- **Task details**
Below is a block of entries; repeat exactly the lines starting at the line that contains "the fodhelper.exe binary" and ending at the line that contains "We’ll begin our", both included.

- **Saved entries**
○ ○ ○ ○ ○

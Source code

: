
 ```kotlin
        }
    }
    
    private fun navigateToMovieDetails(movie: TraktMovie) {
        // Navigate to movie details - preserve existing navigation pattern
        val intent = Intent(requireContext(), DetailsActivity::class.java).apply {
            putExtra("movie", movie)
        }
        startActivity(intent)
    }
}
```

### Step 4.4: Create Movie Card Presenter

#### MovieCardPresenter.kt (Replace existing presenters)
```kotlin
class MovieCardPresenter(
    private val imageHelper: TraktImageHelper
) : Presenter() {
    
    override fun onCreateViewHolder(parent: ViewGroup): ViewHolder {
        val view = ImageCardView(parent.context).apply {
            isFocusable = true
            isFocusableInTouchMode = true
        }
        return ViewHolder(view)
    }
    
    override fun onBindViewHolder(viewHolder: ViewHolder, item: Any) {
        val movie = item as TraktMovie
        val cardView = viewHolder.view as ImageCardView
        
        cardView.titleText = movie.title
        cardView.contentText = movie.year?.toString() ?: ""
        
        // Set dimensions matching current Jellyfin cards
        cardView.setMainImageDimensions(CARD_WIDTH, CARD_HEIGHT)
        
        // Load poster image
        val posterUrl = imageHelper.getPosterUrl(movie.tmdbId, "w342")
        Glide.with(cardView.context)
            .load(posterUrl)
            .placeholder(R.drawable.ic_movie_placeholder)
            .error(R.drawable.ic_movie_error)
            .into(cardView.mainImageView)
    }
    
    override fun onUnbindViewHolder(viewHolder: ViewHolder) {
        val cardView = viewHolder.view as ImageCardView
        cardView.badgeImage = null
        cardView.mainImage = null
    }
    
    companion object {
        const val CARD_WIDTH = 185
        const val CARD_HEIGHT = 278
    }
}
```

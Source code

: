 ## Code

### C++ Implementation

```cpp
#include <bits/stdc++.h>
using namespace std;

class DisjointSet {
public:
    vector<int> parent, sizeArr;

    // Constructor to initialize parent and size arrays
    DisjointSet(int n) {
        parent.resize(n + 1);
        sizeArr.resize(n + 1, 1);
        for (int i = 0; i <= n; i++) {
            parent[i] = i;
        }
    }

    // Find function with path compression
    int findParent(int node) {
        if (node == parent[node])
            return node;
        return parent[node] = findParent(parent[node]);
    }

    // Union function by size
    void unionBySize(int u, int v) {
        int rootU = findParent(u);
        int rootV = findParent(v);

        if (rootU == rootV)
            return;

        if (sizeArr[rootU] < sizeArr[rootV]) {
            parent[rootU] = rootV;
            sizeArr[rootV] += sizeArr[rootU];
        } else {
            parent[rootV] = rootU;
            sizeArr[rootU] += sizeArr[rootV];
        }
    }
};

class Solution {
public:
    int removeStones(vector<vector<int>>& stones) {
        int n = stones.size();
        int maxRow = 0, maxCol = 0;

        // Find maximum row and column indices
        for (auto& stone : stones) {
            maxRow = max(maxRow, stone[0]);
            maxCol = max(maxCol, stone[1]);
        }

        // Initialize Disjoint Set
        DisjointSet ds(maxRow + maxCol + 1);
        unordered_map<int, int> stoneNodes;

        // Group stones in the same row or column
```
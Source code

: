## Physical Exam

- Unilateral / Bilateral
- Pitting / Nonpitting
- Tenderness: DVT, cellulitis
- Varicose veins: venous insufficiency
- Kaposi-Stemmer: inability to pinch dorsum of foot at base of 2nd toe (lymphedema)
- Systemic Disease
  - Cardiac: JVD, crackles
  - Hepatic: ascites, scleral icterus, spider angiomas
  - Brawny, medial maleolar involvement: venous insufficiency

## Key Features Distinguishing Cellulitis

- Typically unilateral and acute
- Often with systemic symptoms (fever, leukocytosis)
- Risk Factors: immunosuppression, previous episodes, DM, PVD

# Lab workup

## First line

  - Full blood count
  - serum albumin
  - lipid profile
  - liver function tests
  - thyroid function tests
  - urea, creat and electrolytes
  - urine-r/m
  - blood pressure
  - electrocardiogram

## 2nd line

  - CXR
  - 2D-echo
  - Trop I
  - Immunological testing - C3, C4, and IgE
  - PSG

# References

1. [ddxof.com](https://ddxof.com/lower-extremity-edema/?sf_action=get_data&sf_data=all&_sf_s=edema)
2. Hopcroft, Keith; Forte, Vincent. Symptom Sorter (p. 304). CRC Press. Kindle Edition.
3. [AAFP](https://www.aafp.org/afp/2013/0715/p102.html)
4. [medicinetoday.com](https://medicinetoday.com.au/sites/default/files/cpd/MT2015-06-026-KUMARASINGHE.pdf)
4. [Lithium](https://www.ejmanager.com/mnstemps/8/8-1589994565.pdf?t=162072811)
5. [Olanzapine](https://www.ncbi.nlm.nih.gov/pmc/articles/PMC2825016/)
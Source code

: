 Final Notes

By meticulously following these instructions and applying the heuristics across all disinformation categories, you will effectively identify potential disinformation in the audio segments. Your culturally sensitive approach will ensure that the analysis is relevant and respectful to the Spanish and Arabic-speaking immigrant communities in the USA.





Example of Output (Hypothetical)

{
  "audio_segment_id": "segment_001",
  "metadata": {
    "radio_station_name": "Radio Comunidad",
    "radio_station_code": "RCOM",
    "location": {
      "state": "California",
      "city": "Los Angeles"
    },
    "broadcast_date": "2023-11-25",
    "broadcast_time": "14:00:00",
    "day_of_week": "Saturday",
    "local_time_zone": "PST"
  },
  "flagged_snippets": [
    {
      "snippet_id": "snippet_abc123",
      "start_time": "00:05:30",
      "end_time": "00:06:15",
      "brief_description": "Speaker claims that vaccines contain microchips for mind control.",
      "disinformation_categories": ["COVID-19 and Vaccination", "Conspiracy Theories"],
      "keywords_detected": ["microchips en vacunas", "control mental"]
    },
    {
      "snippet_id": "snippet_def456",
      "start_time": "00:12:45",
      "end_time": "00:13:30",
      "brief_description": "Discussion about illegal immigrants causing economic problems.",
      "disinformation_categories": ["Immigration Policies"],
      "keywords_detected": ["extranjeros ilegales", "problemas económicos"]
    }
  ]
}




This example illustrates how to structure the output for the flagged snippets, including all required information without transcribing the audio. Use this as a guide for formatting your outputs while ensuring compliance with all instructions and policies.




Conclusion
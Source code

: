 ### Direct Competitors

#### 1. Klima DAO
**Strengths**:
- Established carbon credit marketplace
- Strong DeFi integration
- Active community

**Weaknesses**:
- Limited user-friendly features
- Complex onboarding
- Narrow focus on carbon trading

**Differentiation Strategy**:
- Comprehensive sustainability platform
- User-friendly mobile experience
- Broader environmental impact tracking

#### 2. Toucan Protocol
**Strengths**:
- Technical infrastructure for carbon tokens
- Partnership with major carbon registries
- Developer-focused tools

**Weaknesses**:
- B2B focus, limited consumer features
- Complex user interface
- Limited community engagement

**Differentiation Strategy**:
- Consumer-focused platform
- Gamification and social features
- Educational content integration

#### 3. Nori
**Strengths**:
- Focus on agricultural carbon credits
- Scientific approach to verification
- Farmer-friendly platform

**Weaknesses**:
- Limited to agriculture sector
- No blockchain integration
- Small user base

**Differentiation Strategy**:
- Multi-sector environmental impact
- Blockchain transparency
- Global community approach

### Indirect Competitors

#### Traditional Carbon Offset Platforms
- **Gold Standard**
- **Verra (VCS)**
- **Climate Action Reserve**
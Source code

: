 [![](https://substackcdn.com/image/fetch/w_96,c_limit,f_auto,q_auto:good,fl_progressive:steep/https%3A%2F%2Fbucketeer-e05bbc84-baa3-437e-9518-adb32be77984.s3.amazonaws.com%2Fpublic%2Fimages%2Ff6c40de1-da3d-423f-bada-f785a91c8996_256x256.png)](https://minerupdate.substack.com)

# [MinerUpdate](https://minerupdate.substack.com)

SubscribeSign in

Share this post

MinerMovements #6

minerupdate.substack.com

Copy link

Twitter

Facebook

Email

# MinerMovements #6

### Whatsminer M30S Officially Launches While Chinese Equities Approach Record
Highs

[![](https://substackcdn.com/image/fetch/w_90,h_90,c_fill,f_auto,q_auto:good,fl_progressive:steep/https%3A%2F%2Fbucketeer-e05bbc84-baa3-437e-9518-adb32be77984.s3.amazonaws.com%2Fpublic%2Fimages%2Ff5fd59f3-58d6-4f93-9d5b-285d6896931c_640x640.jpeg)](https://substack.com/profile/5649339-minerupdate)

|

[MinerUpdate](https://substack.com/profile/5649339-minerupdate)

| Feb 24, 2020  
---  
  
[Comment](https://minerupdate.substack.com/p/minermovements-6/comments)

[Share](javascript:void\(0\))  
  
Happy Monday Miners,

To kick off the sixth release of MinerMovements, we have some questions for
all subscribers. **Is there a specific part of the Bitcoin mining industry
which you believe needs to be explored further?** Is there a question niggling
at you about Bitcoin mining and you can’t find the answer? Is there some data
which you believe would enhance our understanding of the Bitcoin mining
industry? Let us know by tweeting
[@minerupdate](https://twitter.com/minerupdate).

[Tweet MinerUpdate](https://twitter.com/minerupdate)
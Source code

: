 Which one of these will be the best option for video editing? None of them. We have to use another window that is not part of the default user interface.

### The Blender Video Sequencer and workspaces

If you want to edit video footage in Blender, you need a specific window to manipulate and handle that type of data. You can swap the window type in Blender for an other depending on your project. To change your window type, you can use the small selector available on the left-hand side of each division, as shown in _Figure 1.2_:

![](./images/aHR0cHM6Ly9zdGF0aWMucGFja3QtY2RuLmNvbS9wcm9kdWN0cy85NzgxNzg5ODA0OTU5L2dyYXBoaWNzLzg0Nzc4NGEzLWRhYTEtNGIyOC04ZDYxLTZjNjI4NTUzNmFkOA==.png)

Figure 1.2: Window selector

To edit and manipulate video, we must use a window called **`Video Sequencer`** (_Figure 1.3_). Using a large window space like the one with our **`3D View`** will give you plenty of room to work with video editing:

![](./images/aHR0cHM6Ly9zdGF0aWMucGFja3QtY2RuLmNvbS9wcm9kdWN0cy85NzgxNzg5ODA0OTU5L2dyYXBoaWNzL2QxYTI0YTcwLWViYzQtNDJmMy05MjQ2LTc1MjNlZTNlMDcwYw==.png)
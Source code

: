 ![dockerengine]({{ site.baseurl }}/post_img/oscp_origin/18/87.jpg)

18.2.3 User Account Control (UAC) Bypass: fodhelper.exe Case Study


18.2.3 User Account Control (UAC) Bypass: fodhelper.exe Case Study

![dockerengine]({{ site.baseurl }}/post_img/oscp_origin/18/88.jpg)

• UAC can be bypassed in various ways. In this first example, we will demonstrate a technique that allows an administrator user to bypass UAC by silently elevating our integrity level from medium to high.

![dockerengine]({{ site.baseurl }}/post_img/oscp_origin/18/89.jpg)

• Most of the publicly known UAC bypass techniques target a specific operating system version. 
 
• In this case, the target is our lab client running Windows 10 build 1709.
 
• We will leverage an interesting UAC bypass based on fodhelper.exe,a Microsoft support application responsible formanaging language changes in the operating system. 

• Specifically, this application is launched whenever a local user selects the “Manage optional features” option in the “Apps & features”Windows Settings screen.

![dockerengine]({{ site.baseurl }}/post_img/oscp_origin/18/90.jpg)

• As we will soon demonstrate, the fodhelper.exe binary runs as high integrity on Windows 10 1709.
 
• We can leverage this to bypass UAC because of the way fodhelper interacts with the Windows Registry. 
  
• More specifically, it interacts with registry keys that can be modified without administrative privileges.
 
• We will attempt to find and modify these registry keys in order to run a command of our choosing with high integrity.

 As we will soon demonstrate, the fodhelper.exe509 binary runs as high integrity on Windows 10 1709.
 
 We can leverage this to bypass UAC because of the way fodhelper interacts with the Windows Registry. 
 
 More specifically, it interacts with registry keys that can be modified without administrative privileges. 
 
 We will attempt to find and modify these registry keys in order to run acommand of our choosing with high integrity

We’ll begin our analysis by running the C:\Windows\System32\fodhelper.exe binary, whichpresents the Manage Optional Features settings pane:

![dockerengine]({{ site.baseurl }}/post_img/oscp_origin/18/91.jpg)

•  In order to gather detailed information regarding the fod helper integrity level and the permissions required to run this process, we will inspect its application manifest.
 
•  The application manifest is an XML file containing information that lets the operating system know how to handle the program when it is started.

○ ○ ○ ○ ○

- **Final answer**
• As we will soon demonstrate, the fodhelper.exe binary runs as high integrity on Windows 10 1709.
 
• We can leverage this to bypass UAC because of the way fodhelper interacts with the Windows Registry. 
  
• More specifically, it interacts with registry keys that can be modified without administrative privileges.
 
• We will attempt to find and modify these registry keys in order to run a command of our choosing with high integrity.

 As we will soon demonstrate, the fodhelper.exe509 binary runs as high integrity on Windows 10 1709.
 
 We can leverage this to bypass UAC because of the way fodhelper interacts with the Windows Registry. 
 
 More specifically, it interacts with registry keys that can be modified without administrative privileges. 
 
 We will attempt to find and modify these registry keys in order to run acommand of our choosing with high integrity

We’ll begin our analysis by running the C:\Windows\System32\fodhelper.exe binary, whichpresents the Manage Optional Features settings pane:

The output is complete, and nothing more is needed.